• WHAT THE TASK REQUIRES:
Return the entries below word for word. No picture belongs in the copy.
━━━━━━━━
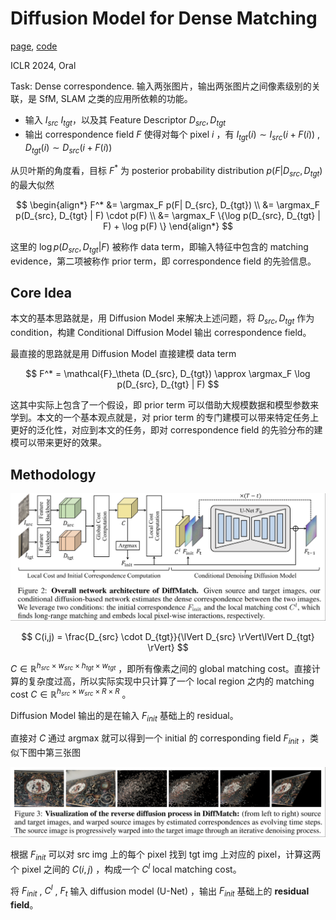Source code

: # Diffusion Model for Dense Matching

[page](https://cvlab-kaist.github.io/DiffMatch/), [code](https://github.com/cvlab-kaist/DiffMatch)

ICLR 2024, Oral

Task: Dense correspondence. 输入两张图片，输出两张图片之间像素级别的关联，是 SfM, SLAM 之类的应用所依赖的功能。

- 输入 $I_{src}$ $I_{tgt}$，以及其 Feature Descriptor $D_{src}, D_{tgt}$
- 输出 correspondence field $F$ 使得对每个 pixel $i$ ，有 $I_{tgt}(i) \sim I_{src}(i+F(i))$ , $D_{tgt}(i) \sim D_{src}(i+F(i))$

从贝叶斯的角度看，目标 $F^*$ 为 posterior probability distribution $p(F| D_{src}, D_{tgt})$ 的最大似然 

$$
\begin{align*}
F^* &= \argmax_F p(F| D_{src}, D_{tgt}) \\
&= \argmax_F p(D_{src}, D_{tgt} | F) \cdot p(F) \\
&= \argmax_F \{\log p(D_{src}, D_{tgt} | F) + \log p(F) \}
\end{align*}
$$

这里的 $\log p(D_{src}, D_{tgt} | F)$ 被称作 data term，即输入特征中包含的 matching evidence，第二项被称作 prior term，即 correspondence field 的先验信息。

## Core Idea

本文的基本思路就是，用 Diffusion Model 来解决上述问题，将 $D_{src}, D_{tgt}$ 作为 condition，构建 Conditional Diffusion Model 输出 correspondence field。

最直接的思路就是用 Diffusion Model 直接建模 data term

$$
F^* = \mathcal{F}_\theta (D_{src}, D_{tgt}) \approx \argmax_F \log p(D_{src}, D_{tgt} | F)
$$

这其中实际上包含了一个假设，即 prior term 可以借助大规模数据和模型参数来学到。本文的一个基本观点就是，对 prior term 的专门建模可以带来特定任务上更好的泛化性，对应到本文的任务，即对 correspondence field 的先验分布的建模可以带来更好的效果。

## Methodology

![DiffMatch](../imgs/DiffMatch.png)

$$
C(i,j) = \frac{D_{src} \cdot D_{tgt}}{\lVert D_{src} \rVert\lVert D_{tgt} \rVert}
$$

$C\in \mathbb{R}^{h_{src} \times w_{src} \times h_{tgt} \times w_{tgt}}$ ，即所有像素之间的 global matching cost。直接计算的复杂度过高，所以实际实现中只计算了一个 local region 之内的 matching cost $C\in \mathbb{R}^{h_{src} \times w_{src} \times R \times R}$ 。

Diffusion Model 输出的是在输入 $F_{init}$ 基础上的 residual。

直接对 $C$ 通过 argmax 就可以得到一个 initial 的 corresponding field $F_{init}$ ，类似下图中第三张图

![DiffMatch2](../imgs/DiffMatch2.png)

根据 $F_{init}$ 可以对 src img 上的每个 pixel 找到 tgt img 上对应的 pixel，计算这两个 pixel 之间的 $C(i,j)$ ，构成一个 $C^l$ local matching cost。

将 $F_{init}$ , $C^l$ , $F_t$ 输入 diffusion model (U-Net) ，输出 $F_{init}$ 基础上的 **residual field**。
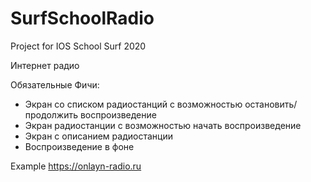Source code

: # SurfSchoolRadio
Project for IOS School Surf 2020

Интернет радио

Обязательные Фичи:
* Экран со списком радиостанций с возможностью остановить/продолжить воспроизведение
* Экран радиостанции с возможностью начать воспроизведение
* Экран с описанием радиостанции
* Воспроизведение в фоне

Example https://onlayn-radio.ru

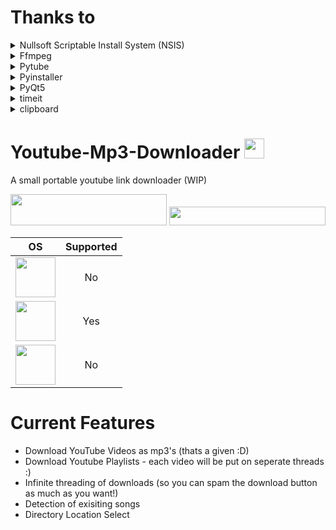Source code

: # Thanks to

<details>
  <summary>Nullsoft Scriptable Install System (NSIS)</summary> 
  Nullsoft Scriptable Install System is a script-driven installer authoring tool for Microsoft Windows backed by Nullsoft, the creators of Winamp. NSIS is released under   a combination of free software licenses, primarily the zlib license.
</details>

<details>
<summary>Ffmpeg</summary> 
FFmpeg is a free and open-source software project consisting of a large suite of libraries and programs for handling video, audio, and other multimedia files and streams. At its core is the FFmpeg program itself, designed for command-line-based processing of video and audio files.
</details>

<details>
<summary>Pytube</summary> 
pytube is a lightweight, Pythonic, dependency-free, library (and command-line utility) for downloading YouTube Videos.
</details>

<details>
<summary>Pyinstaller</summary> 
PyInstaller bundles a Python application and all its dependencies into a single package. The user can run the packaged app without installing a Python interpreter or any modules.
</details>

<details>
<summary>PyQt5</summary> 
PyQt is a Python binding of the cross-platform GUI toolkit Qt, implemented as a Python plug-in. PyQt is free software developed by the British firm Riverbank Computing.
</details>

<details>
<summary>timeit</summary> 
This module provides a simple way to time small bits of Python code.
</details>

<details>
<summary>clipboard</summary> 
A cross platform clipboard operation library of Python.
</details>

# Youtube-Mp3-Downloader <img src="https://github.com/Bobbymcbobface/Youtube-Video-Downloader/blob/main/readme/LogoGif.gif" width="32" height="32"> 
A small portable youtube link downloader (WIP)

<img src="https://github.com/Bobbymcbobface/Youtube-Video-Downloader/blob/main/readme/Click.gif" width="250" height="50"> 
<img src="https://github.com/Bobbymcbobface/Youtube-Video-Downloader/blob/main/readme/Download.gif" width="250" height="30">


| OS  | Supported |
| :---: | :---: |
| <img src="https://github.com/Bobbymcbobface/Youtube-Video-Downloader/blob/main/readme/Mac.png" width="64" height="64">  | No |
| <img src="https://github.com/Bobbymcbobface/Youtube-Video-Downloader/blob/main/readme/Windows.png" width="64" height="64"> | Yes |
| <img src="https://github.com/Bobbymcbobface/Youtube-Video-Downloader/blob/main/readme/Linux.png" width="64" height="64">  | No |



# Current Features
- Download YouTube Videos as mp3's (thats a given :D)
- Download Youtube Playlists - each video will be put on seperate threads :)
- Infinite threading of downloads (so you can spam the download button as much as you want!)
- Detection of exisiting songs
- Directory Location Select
━━━━━━━━
• REPLY TO THE EXERCISE:
Source code

: # Diffusion Model for Dense Matching

[page](https://cvlab-kaist.github.io/DiffMatch/), [code](https://github.com/cvlab-kaist/DiffMatch)

ICLR 2024, Oral

Task: Dense correspondence. 输入两张图片，输出两张图片之间像素级别的关联，是 SfM, SLAM 之类的应用所依赖的功能。

- 输入 $I_{src}$ $I_{tgt}$，以及其 Feature Descriptor $D_{src}, D_{tgt}$
- 输出 correspondence field $F$ 使得对每个 pixel $i$ ，有 $I_{tgt}(i) \sim I_{src}(i+F(i))$ , $D_{tgt}(i) \sim D_{src}(i+F(i))$

从贝叶斯的角度看，目标 $F^*$ 为 posterior probability distribution $p(F| D_{src}, D_{tgt})$ 的最大似然 

$$
\begin{align*}
F^* &= \argmax_F p(F| D_{src}, D_{tgt}) \\
&= \argmax_F p(D_{src}, D_{tgt} | F) \cdot p(F) \\
&= \argmax_F \{\log p(D_{src}, D_{tgt} | F) + \log p(F) \}
\end{align*}
$$

这里的 $\log p(D_{src}, D_{tgt} | F)$ 被称作 data term，即输入特征中包含的 matching evidence，第二项被称作 prior term，即 correspondence field 的先验信息。

## Core Idea

本文的基本思路就是，用 Diffusion Model 来解决上述问题，将 $D_{src}, D_{tgt}$ 作为 condition，构建 Conditional Diffusion Model 输出 correspondence field。

最直接的思路就是用 Diffusion Model 直接建模 data term

$$
F^* = \mathcal{F}_\theta (D_{src}, D_{tgt}) \approx \argmax_F \log p(D_{src}, D_{tgt} | F)
$$

这其中实际上包含了一个假设，即 prior term 可以借助大规模数据和模型参数来学到。本文的一个基本观点就是，对 prior term 的专门建模可以带来特定任务上更好的泛化性，对应到本文的任务，即对 correspondence field 的先验分布的建模可以带来更好的效果。

## Methodology

![DiffMatch](../imgs/DiffMatch.png)

$$
C(i,j) = \frac{D_{src} \cdot D_{tgt}}{\lVert D_{src} \rVert\lVert D_{tgt} \rVert}
$$

$C\in \mathbb{R}^{h_{src} \times w_{src} \times h_{tgt} \times w_{tgt}}$ ，即所有像素之间的 global matching cost。直接计算的复杂度过高，所以实际实现中只计算了一个 local region 之内的 matching cost $C\in \mathbb{R}^{h_{src} \times w_{src} \times R \times R}$ 。

Diffusion Model 输出的是在输入 $F_{init}$ 基础上的 residual。

直接对 $C$ 通过 argmax 就可以得到一个 initial 的 corresponding field $F_{init}$ ，类似下图中第三张图

![DiffMatch2](../imgs/DiffMatch2.png)

根据 $F_{init}$ 可以对 src img 上的每个 pixel 找到 tgt img 上对应的 pixel，计算这两个 pixel 之间的 $C(i,j)$ ，构成一个 $C^l$ local matching cost。

将 $F_{init}$ , $C^l$ , $F_t$ 输入 diffusion model (U-Net) ，输出 $F_{init}$ 基础上的 **residual field**。
Source code

: # SurfSchoolRadio
Project for IOS School Surf 2020

Интернет радио

Обязательные Фичи:
* Экран со списком радиостанций с возможностью остановить/продолжить воспроизведение
* Экран радиостанции с возможностью начать воспроизведение
* Экран с описанием радиостанции
* Воспроизведение в фоне

Example https://onlayn-radio.ru

Source code

: # Thanks to

<details>
  <summary>Nullsoft Scriptable Install System (NSIS)</summary> 
  Nullsoft Scriptable Install System is a script-driven installer authoring tool for Microsoft Windows backed by Nullsoft, the creators of Winamp. NSIS is released under   a combination of free software licenses, primarily the zlib license.
</details>

<details>
<summary>Ffmpeg</summary> 
FFmpeg is a free and open-source software project consisting of a large suite of libraries and programs for handling video, audio, and other multimedia files and streams. At its core is the FFmpeg program itself, designed for command-line-based processing of video and audio files.
</details>

<details>
<summary>Pytube</summary> 
pytube is a lightweight, Pythonic, dependency-free, library (and command-line utility) for downloading YouTube Videos.
</details>

<details>
<summary>Pyinstaller</summary> 
PyInstaller bundles a Python application and all its dependencies into a single package. The user can run the packaged app without installing a Python interpreter or any modules.
</details>

<details>
<summary>PyQt5</summary> 
PyQt is a Python binding of the cross-platform GUI toolkit Qt, implemented as a Python plug-in. PyQt is free software developed by the British firm Riverbank Computing.
</details>

<details>
<summary>timeit</summary> 
This module provides a simple way to time small bits of Python code.
</details>

<details>
<summary>clipboard</summary> 
A cross platform clipboard operation library of Python.
</details>

# Youtube-Mp3-Downloader <img src="https://github.com/Bobbymcbobface/Youtube-Video-Downloader/blob/main/readme/LogoGif.gif" width="32" height="32"> 
A small portable youtube link downloader (WIP)

<img src="https://github.com/Bobbymcbobface/Youtube-Video-Downloader/blob/main/readme/Click.gif" width="250" height="50"> 
<img src="https://github.com/Bobbymcbobface/Youtube-Video-Downloader/blob/main/readme/Download.gif" width="250" height="30">


| OS  | Supported |
| :---: | :---: |
| <img src="https://github.com/Bobbymcbobface/Youtube-Video-Downloader/blob/main/readme/Mac.png" width="64" height="64">  | No |
| <img src="https://github.com/Bobbymcbobface/Youtube-Video-Downloader/blob/main/readme/Windows.png" width="64" height="64"> | Yes |
| <img src="https://github.com/Bobbymcbobface/Youtube-Video-Downloader/blob/main/readme/Linux.png" width="64" height="64">  | No |



# Current Features
- Download YouTube Videos as mp3's (thats a given :D)
- Download Youtube Playlists - each video will be put on seperate threads :)
- Infinite threading of downloads (so you can spam the download button as much as you want!)
- Detection of exisiting songs
- Directory Location Select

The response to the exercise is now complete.